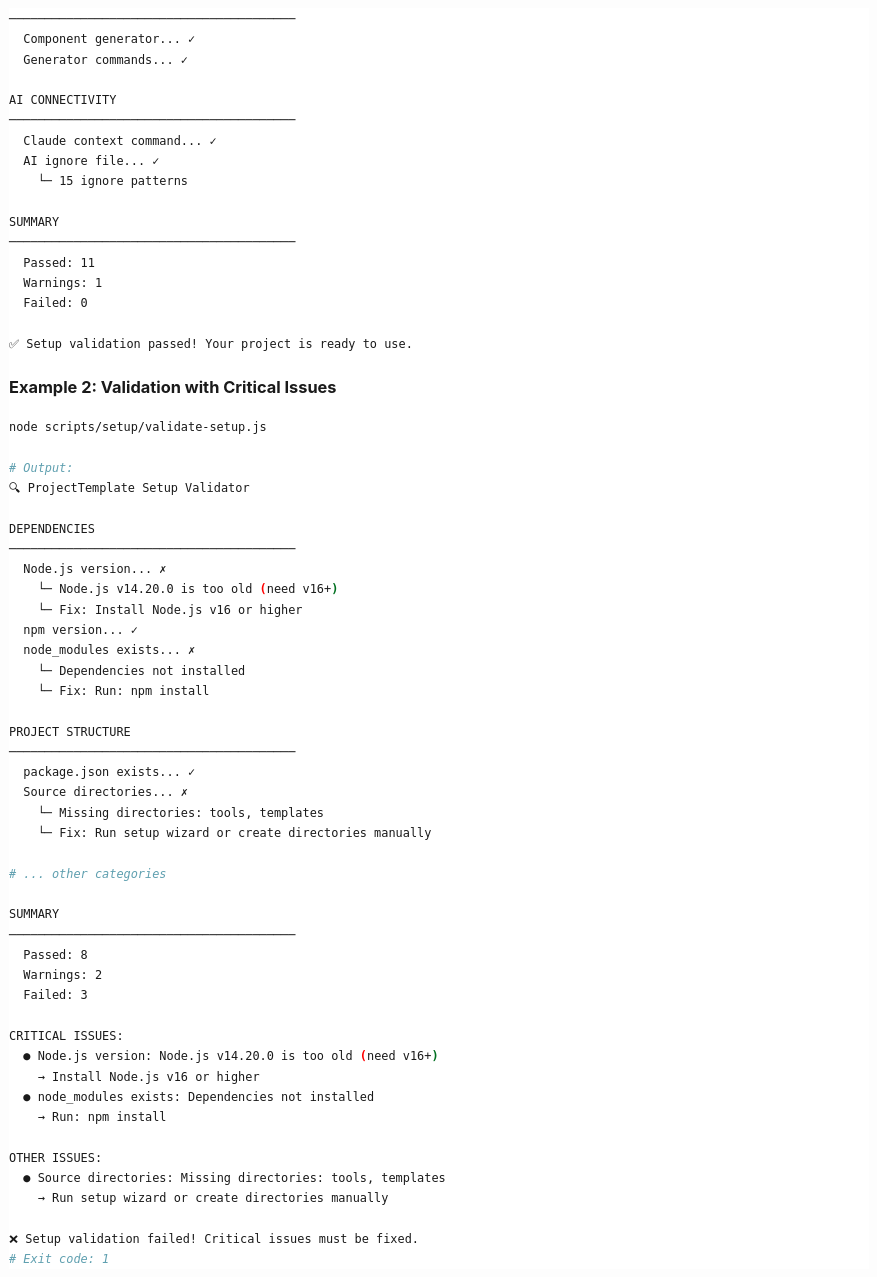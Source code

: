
 ```bash
────────────────────────────────────────
  Component generator... ✓
  Generator commands... ✓

AI CONNECTIVITY
────────────────────────────────────────
  Claude context command... ✓
  AI ignore file... ✓
    └─ 15 ignore patterns

SUMMARY
────────────────────────────────────────
  Passed: 11
  Warnings: 1
  Failed: 0

✅ Setup validation passed! Your project is ready to use.
```

### Example 2: Validation with Critical Issues
```bash
node scripts/setup/validate-setup.js

# Output:
🔍 ProjectTemplate Setup Validator

DEPENDENCIES
────────────────────────────────────────
  Node.js version... ✗
    └─ Node.js v14.20.0 is too old (need v16+)
    └─ Fix: Install Node.js v16 or higher
  npm version... ✓
  node_modules exists... ✗
    └─ Dependencies not installed
    └─ Fix: Run: npm install

PROJECT STRUCTURE
────────────────────────────────────────
  package.json exists... ✓
  Source directories... ✗
    └─ Missing directories: tools, templates
    └─ Fix: Run setup wizard or create directories manually

# ... other categories

SUMMARY
────────────────────────────────────────
  Passed: 8
  Warnings: 2
  Failed: 3

CRITICAL ISSUES:
  ● Node.js version: Node.js v14.20.0 is too old (need v16+)
    → Install Node.js v16 or higher
  ● node_modules exists: Dependencies not installed
    → Run: npm install

OTHER ISSUES:
  ● Source directories: Missing directories: tools, templates
    → Run setup wizard or create directories manually

❌ Setup validation failed! Critical issues must be fixed.
# Exit code: 1
```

**Work instruction:** Go through the material and set it down again exactly, but without any pictures.

**Final answer:**
Source code

:
 ```bash
────────────────────────────────────────
  Component generator... ✓
  Generator commands... ✓

AI CONNECTIVITY
────────────────────────────────────────
  Claude context command... ✓
  AI ignore file... ✓
    └─ 15 ignore patterns

SUMMARY
────────────────────────────────────────
  Passed: 11
  Warnings: 1
  Failed: 0

✅ Setup validation passed! Your project is ready to use.
```

### Example 2: Validation with Critical Issues
```bash
node scripts/setup/validate-setup.js

# Output:
🔍 ProjectTemplate Setup Validator

DEPENDENCIES
────────────────────────────────────────
  Node.js version... ✗
    └─ Node.js v14.20.0 is too old (need v16+)
    └─ Fix: Install Node.js v16 or higher
  npm version... ✓
  node_modules exists... ✗
    └─ Dependencies not installed
    └─ Fix: Run: npm install

PROJECT STRUCTURE
────────────────────────────────────────
  package.json exists... ✓
  Source directories... ✗
    └─ Missing directories: tools, templates
    └─ Fix: Run setup wizard or create directories manually

# ... other categories

SUMMARY
────────────────────────────────────────
  Passed: 8
  Warnings: 2
  Failed: 3

CRITICAL ISSUES:
  ● Node.js version: Node.js v14.20.0 is too old (need v16+)
    → Install Node.js v16 or higher
  ● node_modules exists: Dependencies not installed
    → Run: npm install

OTHER ISSUES:
  ● Source directories: Missing directories: tools, templates
    → Run setup wizard or create directories manually

❌ Setup validation failed! Critical issues must be fixed.
# Exit code: 1
```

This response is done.